*WHAT TO PRODUCE*.
Only the pictures stay out; please return all the entries below exactly as written.

[GIVEN INFORMATION Boundary: Start]

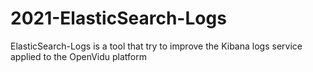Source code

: # 2021-ElasticSearch-Logs
ElasticSearch-Logs is a tool that try to improve the Kibana logs service applied to the OpenVidu platform 
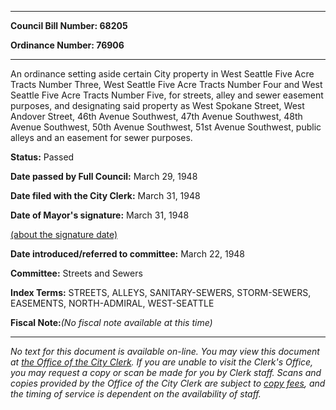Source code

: 

********

**Council Bill Number: 68205**
   
**Ordinance Number: 76906**
********

 An ordinance setting aside certain City property in West Seattle Five Acre Tracts Number Three, West Seattle Five Acre Tracts Number Four and West Seattle Five Acre Tracts Number Five, for streets, alley and sewer easement purposes, and designating said property as West Spokane Street, West Andover Street, 46th Avenue Southwest, 47th Avenue Southwest, 48th Avenue Southwest, 50th Avenue Southwest, 51st Avenue Southwest, public alleys and an easement for sewer purposes.

**Status:** Passed
   
**Date passed by Full Council:** March 29, 1948
   
**Date filed with the City Clerk:** March 31, 1948
   
**Date of Mayor's signature:** March 31, 1948
   
[(about the signature date)](/~public/approvaldate.htm)
   
   
   
**Date introduced/referred to committee:** March 22, 1948
   
**Committee:** Streets and Sewers
   
   
**Index Terms:** STREETS, ALLEYS, SANITARY-SEWERS, STORM-SEWERS, EASEMENTS, NORTH-ADMIRAL, WEST-SEATTLE

**Fiscal Note:**_(No fiscal note available at this time)_
********

_No text for this document is available on-line. You may view this document at [the Office of the City Clerk](http://www.seattle.gov/leg/clerk/contactUs.htm). If you are unable to visit the Clerk's Office, you may request a copy or scan be made for you by Clerk staff. Scans and copies provided by the Office of the City Clerk are subject to [copy fees](http://clerk.seattle.gov/~public/clerkfees.htm), and the timing of service is dependent on the availability of staff._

[GIVEN INFORMATION Boundary: End]

*PROBLEM SOLUTION*.
Source code

: # 2021-ElasticSearch-Logs
ElasticSearch-Logs is a tool that try to improve the Kibana logs service applied to the OpenVidu platform 
Source code

: 

********

**Council Bill Number: 68205**
   
**Ordinance Number: 76906**
********

 An ordinance setting aside certain City property in West Seattle Five Acre Tracts Number Three, West Seattle Five Acre Tracts Number Four and West Seattle Five Acre Tracts Number Five, for streets, alley and sewer easement purposes, and designating said property as West Spokane Street, West Andover Street, 46th Avenue Southwest, 47th Avenue Southwest, 48th Avenue Southwest, 50th Avenue Southwest, 51st Avenue Southwest, public alleys and an easement for sewer purposes.

**Status:** Passed
   
**Date passed by Full Council:** March 29, 1948
   
**Date filed with the City Clerk:** March 31, 1948
   
**Date of Mayor's signature:** March 31, 1948
   
[(about the signature date)](/~public/approvaldate.htm)
   
   
   
**Date introduced/referred to committee:** March 22, 1948
   
**Committee:** Streets and Sewers
   
   
**Index Terms:** STREETS, ALLEYS, SANITARY-SEWERS, STORM-SEWERS, EASEMENTS, NORTH-ADMIRAL, WEST-SEATTLE

**Fiscal Note:**_(No fiscal note available at this time)_
********

_No text for this document is available on-line. You may view this document at [the Office of the City Clerk](http://www.seattle.gov/leg/clerk/contactUs.htm). If you are unable to visit the Clerk's Office, you may request a copy or scan be made for you by Clerk staff. Scans and copies provided by the Office of the City Clerk are subject to [copy fees](http://clerk.seattle.gov/~public/clerkfees.htm), and the timing of service is dependent on the availability of staff._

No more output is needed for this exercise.